• Task statement:
Copy every record verbatim. Leave the pictures out.

--------------------------------------------------

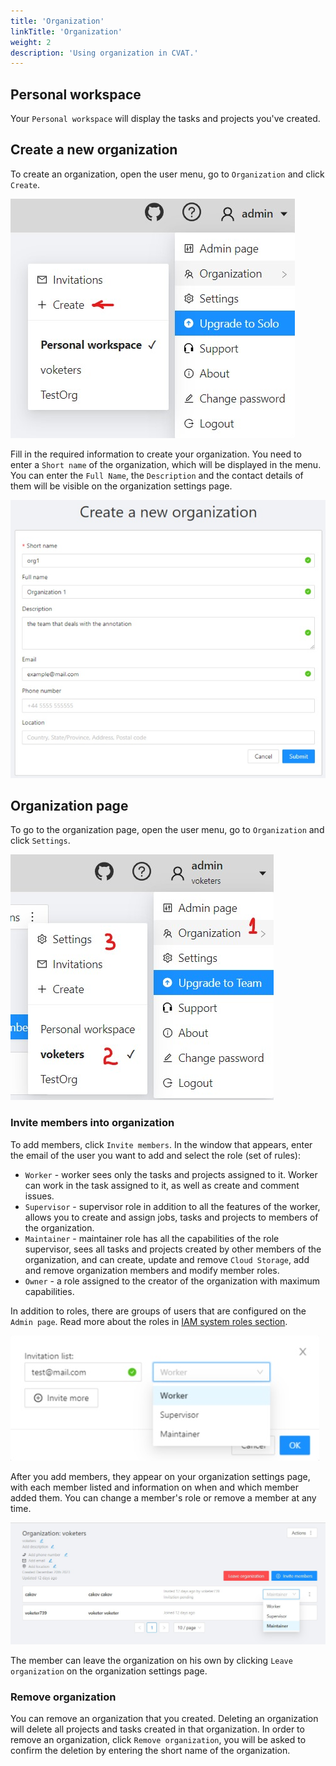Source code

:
 ```yaml
---
title: 'Organization'
linkTitle: 'Organization'
weight: 2
description: 'Using organization in CVAT.'
---
```


## Personal workspace

Your `Personal workspace` will display the tasks and projects you've created.

## Create a new organization

To create an organization, open the user menu, go to `Organization` and click `Create`.

![](/images/image233.jpg)

Fill in the required information to create your organization.
You need to enter a `Short name` of the organization, which will be displayed in the menu.
You can enter the `Full Name`, the `Description` and the contact details
of them will be visible on the organization settings page.

![](/images/image234.jpg)

## Organization page

To go to the organization page, open the user menu, go to `Organization` and click `Settings`.

![](/images/image235.jpg)

### Invite members into organization

To add members, click `Invite members`. In the window that appears,
enter the email of the user you want to add and select the role (set of rules):

- `Worker` - worker sees only the tasks and projects assigned to it. Worker can work in the task assigned to it,
  as well as create and comment issues.
- `Supervisor` - supervisor role in addition to all the features of the worker,
  allows you to create and assign jobs, tasks and projects to members of the organization.
- `Maintainer` - maintainer role has all the capabilities of the role supervisor,
  sees all tasks and projects created by other members of the organization, and can create,
  update and remove `Cloud Storage`, add and remove organization members and modify member roles.
- `Owner` - a role assigned to the creator of the organization with maximum capabilities.

In addition to roles, there are groups of users that are configured on the `Admin page`.
Read more about the roles in [IAM system roles section](/docs/administration/advanced/iam_system_roles).

![](/images/image236.jpg)

After you add members, they appear on your organization settings page,
with each member listed and information on when and which member added them.
You can change a member's role or remove a member at any time.

![](/images/image237.jpg)

The member can leave the organization on his own by clicking `Leave organization` on the organization settings page.

### Remove organization

You can remove an organization that you created.
Deleting an organization will delete all projects and tasks created in that organization.
In order to remove an organization, click `Remove organization`,
you will be asked to confirm the deletion by entering the short name of the organization.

--------------------------------------------------

• Result below:
Source code

:
 ```yaml
---
title: 'Organization'
linkTitle: 'Organization'
weight: 2
description: 'Using organization in CVAT.'
---
```


## Personal workspace

Your `Personal workspace` will display the tasks and projects you've created.

## Create a new organization

To create an organization, open the user menu, go to `Organization` and click `Create`.

![](/images/image233.jpg)

Fill in the required information to create your organization.
You need to enter a `Short name` of the organization, which will be displayed in the menu.
You can enter the `Full Name`, the `Description` and the contact details
of them will be visible on the organization settings page.

![](/images/image234.jpg)

## Organization page

To go to the organization page, open the user menu, go to `Organization` and click `Settings`.

![](/images/image235.jpg)

### Invite members into organization

To add members, click `Invite members`. In the window that appears,
enter the email of the user you want to add and select the role (set of rules):

- `Worker` - worker sees only the tasks and projects assigned to it. Worker can work in the task assigned to it,
  as well as create and comment issues.
- `Supervisor` - supervisor role in addition to all the features of the worker,
  allows you to create and assign jobs, tasks and projects to members of the organization.
- `Maintainer` - maintainer role has all the capabilities of the role supervisor,
  sees all tasks and projects created by other members of the organization, and can create,
  update and remove `Cloud Storage`, add and remove organization members and modify member roles.
- `Owner` - a role assigned to the creator of the organization with maximum capabilities.

In addition to roles, there are groups of users that are configured on the `Admin page`.
Read more about the roles in [IAM system roles section](/docs/administration/advanced/iam_system_roles).

![](/images/image236.jpg)

After you add members, they appear on your organization settings page,
with each member listed and information on when and which member added them.
You can change a member's role or remove a member at any time.

![](/images/image237.jpg)

The member can leave the organization on his own by clicking `Leave organization` on the organization settings page.

### Remove organization

You can remove an organization that you created.
Deleting an organization will delete all projects and tasks created in that organization.
In order to remove an organization, click `Remove organization`,
you will be asked to confirm the deletion by entering the short name of the organization.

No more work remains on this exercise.